He went to the school in the 1960s and even wrote for The Temple News, but left before he got the cap and gown.

In his book that came out last year, entitled “Walking Broad: Looking for the Heart of Brotherly Love” ($23, Simon & Schuster, Inc.), Buschel notes that he is still in need of “a few science courses to graduate.

But from the very onset, the book, which chronicles a weekend he spent walking the 13 miles of Broad Street, from Olney to the Naval Yard, has all the wit and insight of work from the most educated of minds.

Buschel was born and raised in this town. He worked at the Philadelphia Inquirer and wrote for Philadelphia magazine, all before high-tailing it out to the Big Apple, where he wrote for the New York Times Magazine, GQ, Rolling Stone and other mags.

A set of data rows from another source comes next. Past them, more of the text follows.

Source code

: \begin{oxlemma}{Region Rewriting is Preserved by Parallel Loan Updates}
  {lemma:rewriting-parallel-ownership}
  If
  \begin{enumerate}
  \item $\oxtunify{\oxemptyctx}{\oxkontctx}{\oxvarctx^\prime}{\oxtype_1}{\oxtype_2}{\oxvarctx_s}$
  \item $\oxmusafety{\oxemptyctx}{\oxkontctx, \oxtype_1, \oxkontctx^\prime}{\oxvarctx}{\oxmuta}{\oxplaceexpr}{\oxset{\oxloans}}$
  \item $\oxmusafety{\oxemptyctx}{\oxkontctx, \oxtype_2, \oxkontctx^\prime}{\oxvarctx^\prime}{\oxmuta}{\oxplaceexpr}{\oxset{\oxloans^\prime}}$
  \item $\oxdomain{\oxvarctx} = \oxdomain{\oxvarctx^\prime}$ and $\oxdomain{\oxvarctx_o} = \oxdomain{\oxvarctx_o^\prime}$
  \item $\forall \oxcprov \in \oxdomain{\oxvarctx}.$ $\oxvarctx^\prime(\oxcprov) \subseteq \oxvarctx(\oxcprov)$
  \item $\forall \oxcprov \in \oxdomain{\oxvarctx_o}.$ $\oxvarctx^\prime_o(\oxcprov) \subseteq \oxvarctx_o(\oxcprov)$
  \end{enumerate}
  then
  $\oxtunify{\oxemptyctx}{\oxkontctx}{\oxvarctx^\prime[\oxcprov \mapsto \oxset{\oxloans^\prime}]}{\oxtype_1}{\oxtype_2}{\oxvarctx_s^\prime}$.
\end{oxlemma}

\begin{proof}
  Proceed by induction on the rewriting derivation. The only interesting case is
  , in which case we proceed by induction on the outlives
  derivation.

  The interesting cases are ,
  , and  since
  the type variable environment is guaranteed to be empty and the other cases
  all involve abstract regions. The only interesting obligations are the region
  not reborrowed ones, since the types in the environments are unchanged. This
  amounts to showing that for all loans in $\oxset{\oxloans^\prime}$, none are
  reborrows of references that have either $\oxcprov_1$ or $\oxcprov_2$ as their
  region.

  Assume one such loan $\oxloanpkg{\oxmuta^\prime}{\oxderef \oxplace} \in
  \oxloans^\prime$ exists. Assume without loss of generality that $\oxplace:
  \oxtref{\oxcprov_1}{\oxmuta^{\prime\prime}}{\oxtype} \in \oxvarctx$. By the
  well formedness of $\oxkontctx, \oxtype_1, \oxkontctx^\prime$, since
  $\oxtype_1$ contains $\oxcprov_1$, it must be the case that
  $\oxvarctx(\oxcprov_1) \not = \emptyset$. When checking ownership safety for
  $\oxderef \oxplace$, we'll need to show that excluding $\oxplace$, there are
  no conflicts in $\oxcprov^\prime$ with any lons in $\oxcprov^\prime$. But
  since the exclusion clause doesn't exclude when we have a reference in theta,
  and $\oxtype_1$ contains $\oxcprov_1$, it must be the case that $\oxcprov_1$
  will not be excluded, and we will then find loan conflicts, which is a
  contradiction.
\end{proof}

He was drawn to come back and that return, some twenty years later, is what we’re left with.

To open, Buschel begins his acknowledgments with a note from his son Marin, after he read a draft of the book.

Personally, it helped clear up a few things. I always thought you fucked up my life because you were raised in an orphanage. Now I know it’s because the orphanage was in Philadelphia.

Throughout, “Walking Broad” is just that, painfully funny, with a great deal of pain.

Considering the prominent place Temple has on North Broad, Buschel can’t ignore his old haunts, including The Temple News.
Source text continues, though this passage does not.